#### SOURCE DATA ####

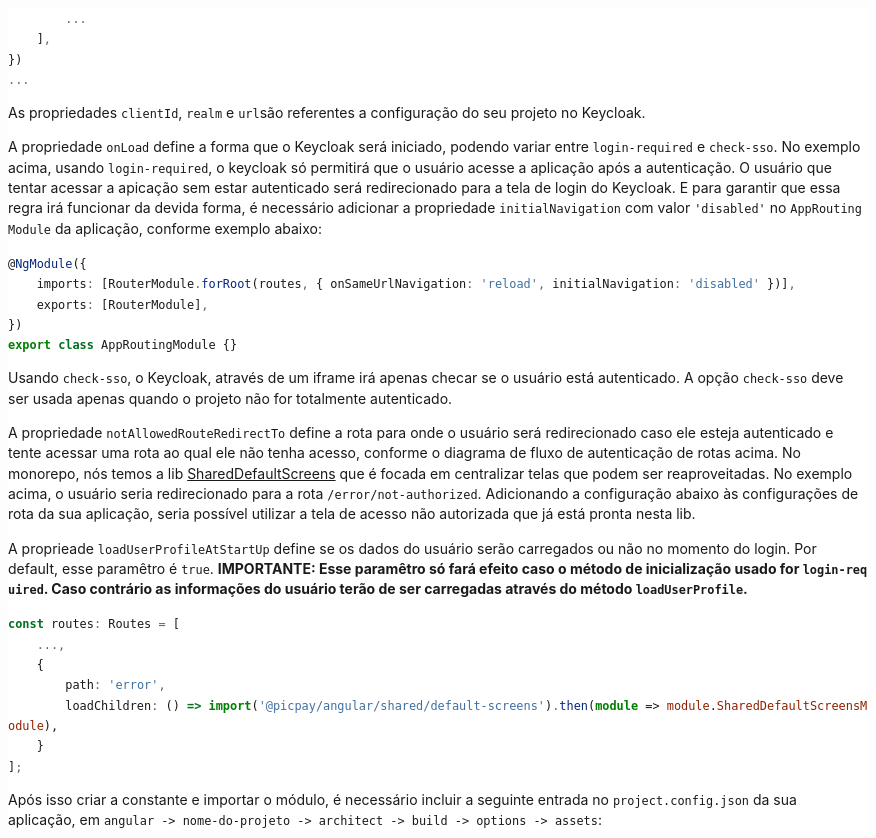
 ```typescript
        ...
    ],
})
...
```

As propriedades `clientId`, `realm` e `url`são referentes a configuração do seu projeto no Keycloak.

A propriedade `onLoad` define a forma que o Keycloak será iniciado, podendo variar entre `login-required` e `check-sso`. No exemplo acima, usando `login-required`, o keycloak só permitirá que o usuário acesse a aplicação após a autenticação. O usuário que tentar acessar a apicação sem estar autenticado será redirecionado para a tela de login do Keycloak. E para garantir que essa regra irá funcionar da devida forma, é necessário adicionar a propriedade `initialNavigation` com valor `'disabled'` no `AppRoutingModule` da aplicação, conforme exemplo abaixo:

```ts
@NgModule({
    imports: [RouterModule.forRoot(routes, { onSameUrlNavigation: 'reload', initialNavigation: 'disabled' })],
    exports: [RouterModule],
})
export class AppRoutingModule {}
```

Usando `check-sso`, o Keycloak, através de um iframe irá apenas checar se o usuário está autenticado. A opção `check-sso` deve ser usada apenas quando o projeto não for totalmente autenticado.

A propriedade `notAllowedRouteRedirectTo` define a rota para onde o usuário será redirecionado caso ele esteja autenticado e tente acessar uma rota ao qual ele não tenha acesso, conforme o diagrama de fluxo de autenticação de rotas acima. No monorepo, nós temos a lib [SharedDefaultScreens](https://github.com/PicPay/picpay-frontend/blob/develop/libs/angular/shared/default-screens/README.md) que é focada em centralizar telas que podem ser reaproveitadas. No exemplo acima, o usuário seria redirecionado para a rota `/error/not-authorized`. Adicionando a configuração abaixo às configurações de rota da sua aplicação, seria possível utilizar a tela de acesso não autorizada que já está pronta nesta lib.

A proprieade `loadUserProfileAtStartUp` define se os dados do usuário serão carregados ou não no momento do login. Por default, esse paramêtro é `true`. **IMPORTANTE: Esse paramêtro só fará efeito caso o método de inicialização usado for `login-required`. Caso contrário as informações do usuário terão de ser carregadas através do método `loadUserProfile`.**

```ts
const routes: Routes = [
    ...,
    {
        path: 'error',
        loadChildren: () => import('@picpay/angular/shared/default-screens').then(module => module.SharedDefaultScreensModule),
    }
];
```

Após isso criar a constante e importar o módulo, é necessário incluir a seguinte entrada no `project.config.json` da sua aplicação, em `angular -> nome-do-projeto -> architect -> build -> options -> assets`:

####

▶ **YOUR GOAL**: Exclude all images and retype the data precisely.

▶ **WRITTEN ANSWER**:
 ```typescript
        ...
    ],
})
...
```

As propriedades `clientId`, `realm` e `url`são referentes a configuração do seu projeto no Keycloak.

A propriedade `onLoad` define a forma que o Keycloak será iniciado, podendo variar entre `login-required` e `check-sso`. No exemplo acima, usando `login-required`, o keycloak só permitirá que o usuário acesse a aplicação após a autenticação. O usuário que tentar acessar a apicação sem estar autenticado será redirecionado para a tela de login do Keycloak. E para garantir que essa regra irá funcionar da devida forma, é necessário adicionar a propriedade `initialNavigation` com valor `'disabled'` no `AppRoutingModule` da aplicação, conforme exemplo abaixo:

```ts
@NgModule({
    imports: [RouterModule.forRoot(routes, { onSameUrlNavigation: 'reload', initialNavigation: 'disabled' })],
    exports: [RouterModule],
})
export class AppRoutingModule {}
```

Usando `check-sso`, o Keycloak, através de um iframe irá apenas checar se o usuário está autenticado. A opção `check-sso` deve ser usada apenas quando o projeto não for totalmente autenticado.

A propriedade `notAllowedRouteRedirectTo` define a rota para onde o usuário será redirecionado caso ele esteja autenticado e tente acessar uma rota ao qual ele não tenha acesso, conforme o diagrama de fluxo de autenticação de rotas acima. No monorepo, nós temos a lib [SharedDefaultScreens](https://github.com/PicPay/picpay-frontend/blob/develop/libs/angular/shared/default-screens/README.md) que é focada em centralizar telas que podem ser reaproveitadas. No exemplo acima, o usuário seria redirecionado para a rota `/error/not-authorized`. Adicionando a configuração abaixo às configurações de rota da sua aplicação, seria possível utilizar a tela de acesso não autorizada que já está pronta nesta lib.

A proprieade `loadUserProfileAtStartUp` define se os dados do usuário serão carregados ou não no momento do login. Por default, esse paramêtro é `true`. **IMPORTANTE: Esse paramêtro só fará efeito caso o método de inicialização usado for `login-required`. Caso contrário as informações do usuário terão de ser carregadas através do método `loadUserProfile`.**

```ts
const routes: Routes = [
    ...,
    {
        path: 'error',
        loadChildren: () => import('@picpay/angular/shared/default-screens').then(module => module.SharedDefaultScreensModule),
    }
];
```

Após isso criar a constante e importar o módulo, é necessário incluir a seguinte entrada no `project.config.json` da sua aplicação, em `angular -> nome-do-projeto -> architect -> build -> options -> assets`:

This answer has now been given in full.